Wednesday, January 9, 2013

Tacoma, Washington: LeMay Family Collection

 I took a lot of photos of historical buildings, bought lots of crazy knee high socks and drank the best coffee while I was in Washington State with my family.  I mostly visited Bainbridge Island, Port Townsend and Hansville. My objective was to take at least one inspired photo per day despite the rain or chilly temperatures.  The inspiration came easily when Jeffrey and I spent the day at LeMay America's Car Museum and LeMay Family Collection.  All the photos on this post were taken from the Family Collection in Tacoma, Washington.  The Family Collection was more interesting than America's Car Museum in Tacoma, Washington.  

Inside the white warehouse at LeMay Family Collection

The tour guide was exceptional.  He had the black jacket and ball cap on the left. He didn't try to win us over with puns or cheesy game show style questioning, he was a passionate volunteer.  It was as if he was changing oil in his garage and we were just leaning against a work bench listening to stories.  I did zone him out at times like when I gazed into a 1950’s convertible and fantasized sha-na-na teens ordering at a drive-thru burger stand.  This guy talked about the cars and trucks like they were family.  There are thousands of cars in LeMay’s collection and we saw a mere fraction.

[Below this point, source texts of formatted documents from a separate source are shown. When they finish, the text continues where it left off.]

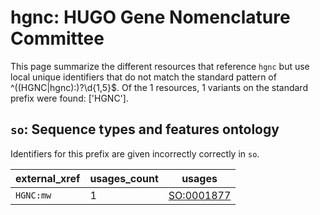 # hgnc: HUGO Gene Nomenclature Committee

This page summarize the different resources that reference `hgnc`
but use local unique identifiers that do not match the standard pattern of
^((HGNC|hgnc):)?\d{1,5}$. Of the 1 resources,
1 variants on the standard prefix were found: ['HGNC'].

## `so`: Sequence types and features ontology

Identifiers for this prefix are given incorrectly correctly in `so`.

| external_xref   |   usages_count | usages                                          |
|-----------------|----------------|-------------------------------------------------|
| `HGNC:mw`       |              1 | [SO:0001877](https://bioregistry.io/SO:0001877) |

Once the pack of us stepped through the aluminum threshold, I felt like I had shrunk down and walked through my brothers red Hot Wheels collector case.

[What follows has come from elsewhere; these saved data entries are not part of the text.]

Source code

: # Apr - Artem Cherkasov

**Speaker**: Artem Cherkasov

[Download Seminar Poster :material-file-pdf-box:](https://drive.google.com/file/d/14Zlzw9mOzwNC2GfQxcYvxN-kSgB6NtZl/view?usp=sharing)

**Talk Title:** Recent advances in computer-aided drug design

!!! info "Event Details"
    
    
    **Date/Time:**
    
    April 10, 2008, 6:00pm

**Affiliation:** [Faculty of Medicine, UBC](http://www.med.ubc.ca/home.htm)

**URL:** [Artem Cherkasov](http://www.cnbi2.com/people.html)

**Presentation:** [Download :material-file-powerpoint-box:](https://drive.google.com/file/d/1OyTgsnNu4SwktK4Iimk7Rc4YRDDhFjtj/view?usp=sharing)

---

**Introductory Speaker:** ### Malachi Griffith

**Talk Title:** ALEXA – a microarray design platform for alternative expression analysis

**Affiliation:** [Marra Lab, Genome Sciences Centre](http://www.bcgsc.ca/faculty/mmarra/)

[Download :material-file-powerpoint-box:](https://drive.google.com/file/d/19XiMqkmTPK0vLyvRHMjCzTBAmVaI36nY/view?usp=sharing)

The Lucky sign was the best, it was a man cave trophy bigger than ever. The experience enlightened me.  It made me feel that it is OK to want and have anything you want. Harold LeMay of Harold LeMay Enterprises had a refuse company in the Tacoma, Washington.  His car collecting started in the 1960's when his friend asked him to join a Model T club because it was fun.  All he ever wore was a white t-shirt and jeans and drove a hot pink Tracker for gas economy.  His main focus was to save money in order to buy more cars.  

This was a single story layout and most of the cars were American made, turn of the century and beyond.  I liked all the 1950’s cars.  The guide didn’t stop at each car or I would have clobbered him.

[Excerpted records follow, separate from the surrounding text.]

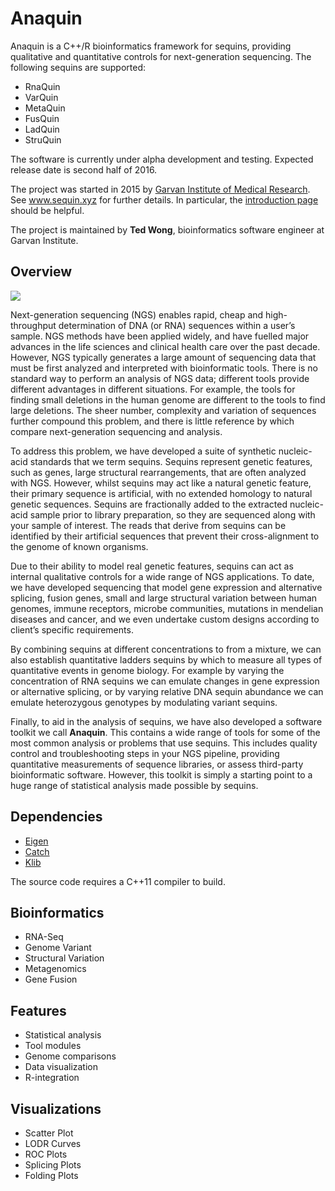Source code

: Anaquin
=======

Anaquin is a C++/R bioinformatics framework for sequins, providing qualitative and quantitative controls for next-generation sequencing. The following sequins are supported:

<ul>
<li>RnaQuin
<li>VarQuin
<li>MetaQuin
<li>FusQuin
<li>LadQuin
<li>StruQuin
</ul>

The software is currently under alpha development and testing. Expected release date is second half of 2016.

The project was started in 2015 by <a href='https://www.google.com.au/url?sa=t&rct=j&q=&esrc=s&source=web&cd=1&cad=rja&uact=8&ved=0CB4QFjAAahUKEwiWt5b-7p3IAhWEjJQKHcxhDMg&url=http%3A%2F%2Fwww.garvan.org.au%2F&usg=AFQjCNF03pFvjJsIYqEbmxMV3SBTC5PJxg&sig2=jxHlEHfy_CNSJ4cZyVfvVQ'>Garvan Institute of Medical Research</a>. See <a href='www.sequin.xyz'>www.sequin.xyz</a> for further details. In particular, the <a href='www.sequin.xyz/about/introduction/'>introduction page</a> should be helpful.

The project is maintained by <b>Ted Wong</b>, bioinformatics software engineer at Garvan Institute.

## Overview

<img src='http://www.anaquin.org/wp-content/uploads/2015/07/About_Intro_F1_3.svg'>

Next-generation sequencing (NGS) enables rapid, cheap and high-throughput determination of DNA (or RNA) sequences within a user’s sample. NGS methods have been applied widely, and have fuelled major advances in the life sciences and clinical health care over the past decade. However, NGS typically generates a large amount of sequencing data that must be first analyzed and interpreted with bioinformatic tools. There is no standard way to perform an analysis of NGS data; different tools provide different advantages in different situations. For example, the tools for finding small deletions in the human genome are different to the tools to find large deletions. The sheer number, complexity and variation of sequences further compound this problem, and there is little reference by which compare next-generation sequencing and analysis.

To address this problem, we have developed a suite of synthetic nucleic-acid standards that we term sequins. Sequins represent genetic features, such as genes, large structural rearrangements, that are often analyzed with NGS. However, whilst sequins may act like a natural genetic feature, their primary sequence is artificial, with no extended homology to natural genetic sequences. Sequins are fractionally added to the extracted nucleic-acid sample prior to library preparation, so they are sequenced along with your sample of interest. The reads that derive from sequins can be identified by their artificial sequences that prevent their cross-alignment to the genome of known organisms. 

Due to their ability to model real genetic features, sequins can act as internal qualitative controls for a wide range of NGS applications. To date, we have developed sequencing that model gene expression and alternative splicing, fusion genes, small and large structural variation between human genomes, immune receptors, microbe communities, mutations in mendelian diseases and cancer, and we even undertake custom designs according to client’s specific requirements.

By combining sequins at different concentrations to from a mixture, we can also establish quantitative ladders sequins by which to measure all types of quantitative events in genome biology. For example by varying the concentration of RNA sequins we can emulate changes in gene expression or alternative splicing, or by varying relative DNA sequin abundance we can emulate heterozygous genotypes by modulating variant sequins.

Finally, to aid in the analysis of sequins, we have also developed a software toolkit we call <b>Anaquin</b>. This contains a wide range of tools for some of the most common analysis or problems that use sequins. This includes quality control and troubleshooting steps in your NGS pipeline, providing quantitative measurements of sequence libraries, or assess third-party bioinformatic software. However, this toolkit is simply a starting point to a huge range of statistical analysis made possible by sequins.

## Dependencies

<ul>
<li> <a href='http://eigen.tuxfamily.org'>Eigen</a>
<li> <a href='https://github.com/philsquared/Catch'>Catch</a>
<li> <a href='https://github.com/attractivechaos/klib'>Klib</a>
</ul>

The source code requires a C++11 compiler to build.

## Bioinformatics

<ul>
<li>RNA-Seq</li>
<li>Genome Variant</li>
<li>Structural Variation</li>
<li>Metagenomics</li>
<li>Gene Fusion</li>
</ul>

## Features

<ul>
<li> Statistical analysis</li>
<li> Tool modules</li>
<li> Genome comparisons</li>
<li> Data visualization</li>
<li> R-integration</li>
</ul>

## Visualizations

<ul>
<li> Scatter Plot</li>
<li> LODR Curves</li>
<li> ROC Plots</li>
<li> Splicing Plots</li>
<li> Folding Plots</li>
</ul>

LeMay even collected vintage automobilia, I am surprised he didn’t have an entire service station from the 1950’s in a corner. There were some cars that had the original paper taped to the window from when he bought it!

1959 Pink Cadillac with the fin at it's pinnacle of height and sharpness.  
I learned that after 1959 the point continued to get smaller and finally go away.

1958 Chevrolet Apache Cameo *guess who wants this for their very own?* 

I think trying to describe the collection is beyond this blog.  It is like going to the Grand Canyon to see what a large space is.  You really won't understand until you experience it for yourself.  I have more knowledge on cars than ever before. It wasn't the details that matter.  I do know that the Pearce Arrow hood emblem was designed with the janitor posing with a broom because he was really cut! It was feeling from our tour guide that stays with me.  By the 4th warehouse of cars he wasn't tired of talking about cars. He wasn't winding down at all.  I was ready to scream and run away if he mentioned going into another warehouse.  We were lucky I guess for getting to hang out with someone who knew and loved cars so much. 

 If someone reads this post and knows him, please let me know.


  1. Sounds like fun. Hard to believe one person bought all of those cars. You could just drive a new car every day.

  2. Never too late to start a collection, no matter how big or small.
    Lake wobegon talking

  3. Erik, it is so awesome of you to read and comment on my post. I am thrilled that you like it. Next year why don't we all go visit the Family Collection again. I would never tire of seeing those cars. Did I just say that?!